Problem
From the records that follow, copy every line in which "site" appears.

Saved entries
+---+

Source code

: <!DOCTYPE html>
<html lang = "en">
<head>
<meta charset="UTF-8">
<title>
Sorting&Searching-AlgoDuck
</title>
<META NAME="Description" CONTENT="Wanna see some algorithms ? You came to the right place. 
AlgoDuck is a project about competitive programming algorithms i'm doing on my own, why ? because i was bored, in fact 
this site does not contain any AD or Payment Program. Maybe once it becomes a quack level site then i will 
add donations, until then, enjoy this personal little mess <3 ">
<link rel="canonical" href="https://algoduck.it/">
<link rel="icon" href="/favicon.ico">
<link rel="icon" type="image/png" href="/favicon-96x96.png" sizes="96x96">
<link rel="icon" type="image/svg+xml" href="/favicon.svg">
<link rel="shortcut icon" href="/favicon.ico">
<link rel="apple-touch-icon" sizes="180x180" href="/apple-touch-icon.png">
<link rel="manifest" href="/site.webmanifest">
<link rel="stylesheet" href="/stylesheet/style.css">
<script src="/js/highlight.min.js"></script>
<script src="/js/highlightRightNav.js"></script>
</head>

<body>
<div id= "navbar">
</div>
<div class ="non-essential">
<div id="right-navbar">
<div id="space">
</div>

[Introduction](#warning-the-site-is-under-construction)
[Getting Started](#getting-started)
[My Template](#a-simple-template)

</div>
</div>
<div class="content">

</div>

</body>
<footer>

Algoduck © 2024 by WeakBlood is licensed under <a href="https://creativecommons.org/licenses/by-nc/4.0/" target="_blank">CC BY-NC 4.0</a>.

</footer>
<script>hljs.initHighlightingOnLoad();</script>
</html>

+---+

Result for this exercise
this site does not contain any AD or Payment Program. Maybe once it becomes a quack level site then i will 
<link rel="manifest" href="/site.webmanifest">
[Introduction](#warning-the-site-is-under-construction)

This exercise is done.